↓

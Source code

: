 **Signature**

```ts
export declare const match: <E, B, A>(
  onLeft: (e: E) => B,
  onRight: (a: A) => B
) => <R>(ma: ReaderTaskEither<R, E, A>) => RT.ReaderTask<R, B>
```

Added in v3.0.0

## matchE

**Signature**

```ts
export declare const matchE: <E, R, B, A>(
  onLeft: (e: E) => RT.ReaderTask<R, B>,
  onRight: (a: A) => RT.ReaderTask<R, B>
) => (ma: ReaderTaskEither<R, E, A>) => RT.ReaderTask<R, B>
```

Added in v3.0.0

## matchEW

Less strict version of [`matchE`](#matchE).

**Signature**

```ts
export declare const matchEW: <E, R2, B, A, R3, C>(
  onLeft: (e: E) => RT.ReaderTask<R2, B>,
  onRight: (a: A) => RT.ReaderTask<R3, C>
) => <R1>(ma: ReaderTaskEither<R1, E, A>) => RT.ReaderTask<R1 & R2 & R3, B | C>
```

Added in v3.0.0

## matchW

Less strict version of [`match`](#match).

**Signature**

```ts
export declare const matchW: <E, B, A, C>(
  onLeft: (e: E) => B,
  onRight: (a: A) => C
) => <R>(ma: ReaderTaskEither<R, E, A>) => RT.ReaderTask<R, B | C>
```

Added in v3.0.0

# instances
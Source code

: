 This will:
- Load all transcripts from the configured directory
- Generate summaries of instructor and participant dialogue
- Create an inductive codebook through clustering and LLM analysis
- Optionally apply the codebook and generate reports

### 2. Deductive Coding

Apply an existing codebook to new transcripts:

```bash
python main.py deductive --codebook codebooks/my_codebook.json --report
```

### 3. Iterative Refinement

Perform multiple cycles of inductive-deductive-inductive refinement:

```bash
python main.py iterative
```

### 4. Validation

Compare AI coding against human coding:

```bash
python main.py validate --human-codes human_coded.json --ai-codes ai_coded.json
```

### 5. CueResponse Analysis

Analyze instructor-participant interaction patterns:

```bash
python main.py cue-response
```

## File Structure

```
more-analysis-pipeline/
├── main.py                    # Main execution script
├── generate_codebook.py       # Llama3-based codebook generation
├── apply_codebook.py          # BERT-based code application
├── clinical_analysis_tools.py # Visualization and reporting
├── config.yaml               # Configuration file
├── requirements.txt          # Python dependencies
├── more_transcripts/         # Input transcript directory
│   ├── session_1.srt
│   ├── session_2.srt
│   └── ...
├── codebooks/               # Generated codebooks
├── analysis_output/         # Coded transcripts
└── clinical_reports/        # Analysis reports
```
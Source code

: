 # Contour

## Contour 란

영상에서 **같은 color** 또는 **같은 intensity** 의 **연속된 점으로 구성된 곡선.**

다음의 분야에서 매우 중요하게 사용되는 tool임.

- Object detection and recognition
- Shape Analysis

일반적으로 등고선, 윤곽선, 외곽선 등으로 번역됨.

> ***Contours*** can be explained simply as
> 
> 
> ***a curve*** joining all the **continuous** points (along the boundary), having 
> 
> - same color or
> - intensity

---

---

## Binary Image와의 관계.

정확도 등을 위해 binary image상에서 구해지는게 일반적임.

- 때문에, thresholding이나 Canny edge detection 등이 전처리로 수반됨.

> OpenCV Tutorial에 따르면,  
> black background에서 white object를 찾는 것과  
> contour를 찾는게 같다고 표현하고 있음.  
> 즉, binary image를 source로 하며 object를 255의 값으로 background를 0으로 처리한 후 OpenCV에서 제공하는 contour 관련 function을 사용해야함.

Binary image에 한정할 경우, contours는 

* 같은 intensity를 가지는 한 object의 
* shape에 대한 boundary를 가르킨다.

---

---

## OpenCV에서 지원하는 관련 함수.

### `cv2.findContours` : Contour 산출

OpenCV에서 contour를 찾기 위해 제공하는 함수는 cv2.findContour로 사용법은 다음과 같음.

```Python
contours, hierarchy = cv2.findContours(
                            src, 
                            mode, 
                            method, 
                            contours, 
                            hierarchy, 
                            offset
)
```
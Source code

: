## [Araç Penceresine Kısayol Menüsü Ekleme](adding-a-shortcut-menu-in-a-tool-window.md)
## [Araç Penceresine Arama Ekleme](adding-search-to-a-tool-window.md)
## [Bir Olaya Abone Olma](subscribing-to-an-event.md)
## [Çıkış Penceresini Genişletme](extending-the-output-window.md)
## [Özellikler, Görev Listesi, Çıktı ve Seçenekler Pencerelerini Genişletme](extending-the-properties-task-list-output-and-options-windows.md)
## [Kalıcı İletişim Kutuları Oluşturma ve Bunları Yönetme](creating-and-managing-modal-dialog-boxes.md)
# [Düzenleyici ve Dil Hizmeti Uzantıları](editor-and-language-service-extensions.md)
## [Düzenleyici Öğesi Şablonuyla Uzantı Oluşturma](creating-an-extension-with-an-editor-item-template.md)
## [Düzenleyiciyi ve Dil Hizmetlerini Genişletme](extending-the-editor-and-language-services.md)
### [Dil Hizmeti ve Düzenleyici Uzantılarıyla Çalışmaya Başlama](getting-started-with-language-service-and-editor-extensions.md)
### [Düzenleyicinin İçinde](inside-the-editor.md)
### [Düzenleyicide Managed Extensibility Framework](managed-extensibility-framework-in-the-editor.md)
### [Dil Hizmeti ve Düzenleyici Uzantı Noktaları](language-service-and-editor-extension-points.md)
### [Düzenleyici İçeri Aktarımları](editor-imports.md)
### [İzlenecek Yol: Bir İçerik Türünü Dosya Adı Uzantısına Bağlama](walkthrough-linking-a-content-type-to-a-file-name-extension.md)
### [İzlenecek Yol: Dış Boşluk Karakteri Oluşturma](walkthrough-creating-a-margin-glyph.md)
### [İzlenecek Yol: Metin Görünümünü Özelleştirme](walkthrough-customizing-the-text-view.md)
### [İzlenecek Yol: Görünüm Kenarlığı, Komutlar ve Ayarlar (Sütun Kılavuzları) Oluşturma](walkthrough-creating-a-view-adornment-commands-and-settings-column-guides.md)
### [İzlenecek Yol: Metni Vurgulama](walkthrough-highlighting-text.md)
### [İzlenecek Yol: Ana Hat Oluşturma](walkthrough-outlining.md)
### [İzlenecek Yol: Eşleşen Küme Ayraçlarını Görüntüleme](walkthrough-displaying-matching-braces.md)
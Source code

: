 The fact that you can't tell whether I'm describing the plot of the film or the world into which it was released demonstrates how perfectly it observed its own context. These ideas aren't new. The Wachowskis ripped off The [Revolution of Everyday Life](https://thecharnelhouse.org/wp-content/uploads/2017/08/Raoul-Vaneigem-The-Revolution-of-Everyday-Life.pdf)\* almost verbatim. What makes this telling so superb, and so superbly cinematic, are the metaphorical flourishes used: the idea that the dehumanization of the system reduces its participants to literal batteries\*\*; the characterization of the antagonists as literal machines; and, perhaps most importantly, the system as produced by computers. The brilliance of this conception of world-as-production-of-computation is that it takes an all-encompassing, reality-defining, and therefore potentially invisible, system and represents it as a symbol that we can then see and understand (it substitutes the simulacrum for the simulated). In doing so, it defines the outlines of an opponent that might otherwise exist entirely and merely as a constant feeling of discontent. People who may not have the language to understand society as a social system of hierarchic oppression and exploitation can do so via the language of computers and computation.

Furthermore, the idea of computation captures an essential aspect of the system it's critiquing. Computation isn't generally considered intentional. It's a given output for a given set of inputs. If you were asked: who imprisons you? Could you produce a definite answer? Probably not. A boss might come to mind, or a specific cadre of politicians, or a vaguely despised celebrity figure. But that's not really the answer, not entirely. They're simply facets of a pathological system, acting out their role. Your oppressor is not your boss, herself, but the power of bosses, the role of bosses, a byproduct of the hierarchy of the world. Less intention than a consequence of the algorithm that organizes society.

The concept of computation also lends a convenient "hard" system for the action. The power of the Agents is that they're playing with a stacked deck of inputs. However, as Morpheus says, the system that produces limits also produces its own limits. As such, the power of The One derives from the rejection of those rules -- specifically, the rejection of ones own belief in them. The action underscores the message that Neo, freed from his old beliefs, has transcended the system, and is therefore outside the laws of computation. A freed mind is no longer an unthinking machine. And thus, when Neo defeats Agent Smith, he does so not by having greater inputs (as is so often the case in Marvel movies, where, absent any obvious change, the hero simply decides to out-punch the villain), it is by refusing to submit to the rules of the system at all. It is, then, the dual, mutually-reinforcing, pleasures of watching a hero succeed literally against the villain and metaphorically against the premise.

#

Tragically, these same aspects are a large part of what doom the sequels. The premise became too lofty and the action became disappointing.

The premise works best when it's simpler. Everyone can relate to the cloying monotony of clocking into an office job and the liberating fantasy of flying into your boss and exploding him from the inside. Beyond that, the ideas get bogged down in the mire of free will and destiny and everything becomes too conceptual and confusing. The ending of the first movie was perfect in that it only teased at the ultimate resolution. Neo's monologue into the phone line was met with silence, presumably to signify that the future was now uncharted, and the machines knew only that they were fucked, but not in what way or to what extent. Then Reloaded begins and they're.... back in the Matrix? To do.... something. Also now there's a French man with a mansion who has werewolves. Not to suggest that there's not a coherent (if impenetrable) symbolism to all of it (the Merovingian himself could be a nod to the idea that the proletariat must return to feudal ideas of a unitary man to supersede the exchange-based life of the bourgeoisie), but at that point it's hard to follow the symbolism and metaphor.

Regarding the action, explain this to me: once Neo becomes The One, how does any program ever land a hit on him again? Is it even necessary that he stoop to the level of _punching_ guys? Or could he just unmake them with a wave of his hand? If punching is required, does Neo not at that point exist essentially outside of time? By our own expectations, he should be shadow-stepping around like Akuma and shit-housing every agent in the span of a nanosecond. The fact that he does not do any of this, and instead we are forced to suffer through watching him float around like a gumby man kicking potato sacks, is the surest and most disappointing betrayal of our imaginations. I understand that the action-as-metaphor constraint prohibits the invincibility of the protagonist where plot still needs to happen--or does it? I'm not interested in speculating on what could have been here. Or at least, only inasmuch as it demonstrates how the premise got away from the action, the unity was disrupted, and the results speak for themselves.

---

↑

▶ INSTRUCTIONS FOR THE TASK
Which of the lines above include the word "codebooks"? Copy each of them.

▶ ANSWER SECTION
python main.py deductive --codebook codebooks/my_codebook.json --report
├── codebooks/               # Generated codebooks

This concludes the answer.